YOUR OBJECTIVE »
Taking the lines below one at a time, count those with the string "luôn" and give the result alone.

*** RECORDS FOR PROCESSING Section Begins ***

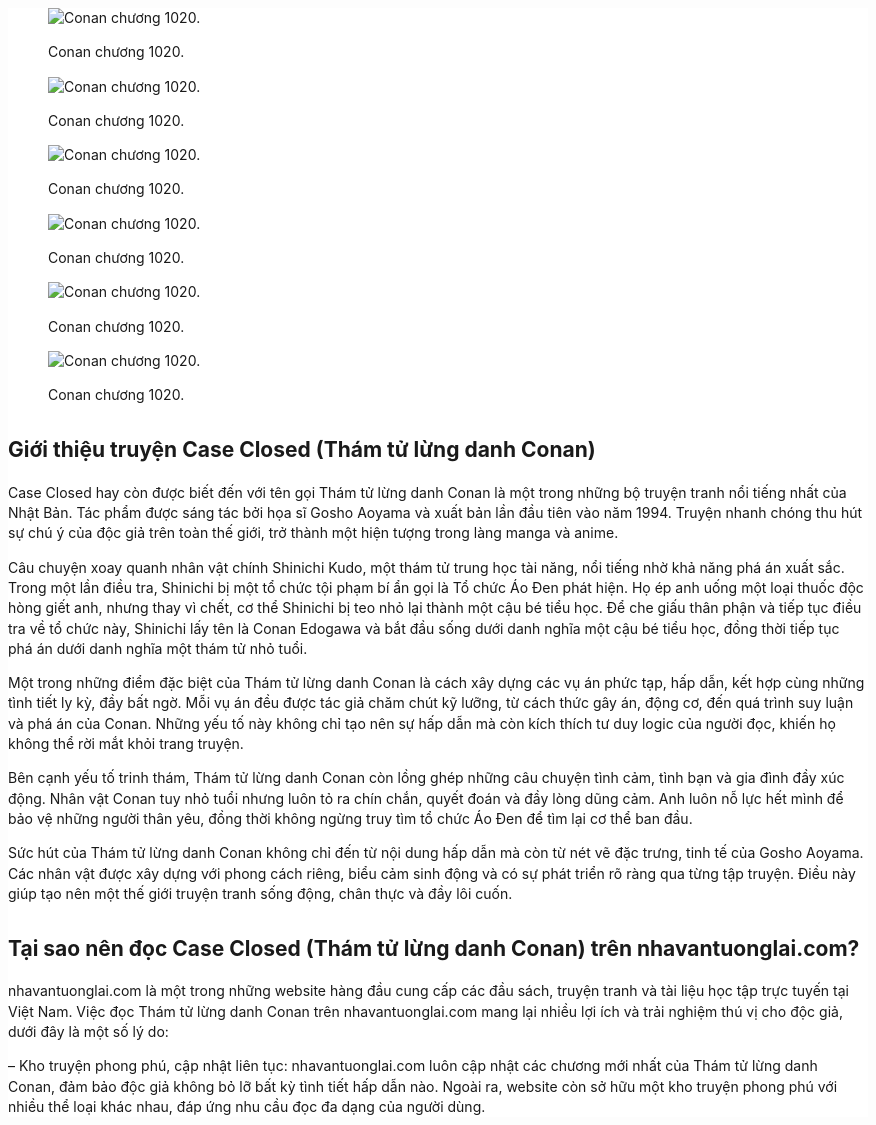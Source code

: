 <figure><img src="https://nhavantuonglai.blog/manga/gosho-aoyama/case-closed/1020-13.jpg" alt="Conan chương 1020." title="Conan chương 1020." height=100% width=100%><figcaption></p>Conan chương 1020.</p></figcaption></figure>

<figure><img src="https://nhavantuonglai.blog/manga/gosho-aoyama/case-closed/1020-14.jpg" alt="Conan chương 1020." title="Conan chương 1020." height=100% width=100%><figcaption></p>Conan chương 1020.</p></figcaption></figure>

<figure><img src="https://nhavantuonglai.blog/manga/gosho-aoyama/case-closed/1020-15.jpg" alt="Conan chương 1020." title="Conan chương 1020." height=100% width=100%><figcaption></p>Conan chương 1020.</p></figcaption></figure>

<figure><img src="https://nhavantuonglai.blog/manga/gosho-aoyama/case-closed/1020-16.jpg" alt="Conan chương 1020." title="Conan chương 1020." height=100% width=100%><figcaption></p>Conan chương 1020.</p></figcaption></figure>

<figure><img src="https://nhavantuonglai.blog/manga/gosho-aoyama/case-closed/1020-17.jpg" alt="Conan chương 1020." title="Conan chương 1020." height=100% width=100%><figcaption></p>Conan chương 1020.</p></figcaption></figure>

<figure><img src="https://nhavantuonglai.blog/manga/gosho-aoyama/case-closed/1020-18.jpg" alt="Conan chương 1020." title="Conan chương 1020." height=100% width=100%><figcaption></p>Conan chương 1020.</p></figcaption></figure>

## Giới thiệu truyện Case Closed (Thám tử lừng danh Conan)

Case Closed hay còn được biết đến với tên gọi Thám tử lừng danh Conan là một trong những bộ truyện tranh nổi tiếng nhất của Nhật Bản. Tác phẩm được sáng tác bởi họa sĩ Gosho Aoyama và xuất bản lần đầu tiên vào năm 1994. Truyện nhanh chóng thu hút sự chú ý của độc giả trên toàn thế giới, trở thành một hiện tượng trong làng manga và anime.

Câu chuyện xoay quanh nhân vật chính Shinichi Kudo, một thám tử trung học tài năng, nổi tiếng nhờ khả năng phá án xuất sắc. Trong một lần điều tra, Shinichi bị một tổ chức tội phạm bí ẩn gọi là Tổ chức Áo Đen phát hiện. Họ ép anh uống một loại thuốc độc hòng giết anh, nhưng thay vì chết, cơ thể Shinichi bị teo nhỏ lại thành một cậu bé tiểu học. Để che giấu thân phận và tiếp tục điều tra về tổ chức này, Shinichi lấy tên là Conan Edogawa và bắt đầu sống dưới danh nghĩa một cậu bé tiểu học, đồng thời tiếp tục phá án dưới danh nghĩa một thám tử nhỏ tuổi.

Một trong những điểm đặc biệt của Thám tử lừng danh Conan là cách xây dựng các vụ án phức tạp, hấp dẫn, kết hợp cùng những tình tiết ly kỳ, đầy bất ngờ. Mỗi vụ án đều được tác giả chăm chút kỹ lưỡng, từ cách thức gây án, động cơ, đến quá trình suy luận và phá án của Conan. Những yếu tố này không chỉ tạo nên sự hấp dẫn mà còn kích thích tư duy logic của người đọc, khiến họ không thể rời mắt khỏi trang truyện.

Bên cạnh yếu tố trinh thám, Thám tử lừng danh Conan còn lồng ghép những câu chuyện tình cảm, tình bạn và gia đình đầy xúc động. Nhân vật Conan tuy nhỏ tuổi nhưng luôn tỏ ra chín chắn, quyết đoán và đầy lòng dũng cảm. Anh luôn nỗ lực hết mình để bảo vệ những người thân yêu, đồng thời không ngừng truy tìm tổ chức Áo Đen để tìm lại cơ thể ban đầu.

Sức hút của Thám tử lừng danh Conan không chỉ đến từ nội dung hấp dẫn mà còn từ nét vẽ đặc trưng, tinh tế của Gosho Aoyama. Các nhân vật được xây dựng với phong cách riêng, biểu cảm sinh động và có sự phát triển rõ ràng qua từng tập truyện. Điều này giúp tạo nên một thế giới truyện tranh sống động, chân thực và đầy lôi cuốn.

## Tại sao nên đọc Case Closed (Thám tử lừng danh Conan) trên nhavantuonglai.com?

nhavantuonglai.com là một trong những website hàng đầu cung cấp các đầu sách, truyện tranh và tài liệu học tập trực tuyến tại Việt Nam. Việc đọc Thám tử lừng danh Conan trên nhavantuonglai.com mang lại nhiều lợi ích và trải nghiệm thú vị cho độc giả, dưới đây là một số lý do:

– Kho truyện phong phú, cập nhật liên tục: nhavantuonglai.com luôn cập nhật các chương mới nhất của Thám tử lừng danh Conan, đảm bảo độc giả không bỏ lỡ bất kỳ tình tiết hấp dẫn nào. Ngoài ra, website còn sở hữu một kho truyện phong phú với nhiều thể loại khác nhau, đáp ứng nhu cầu đọc đa dạng của người dùng.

*** RECORDS FOR PROCESSING Section Ends ***

RESULT BELOW »
2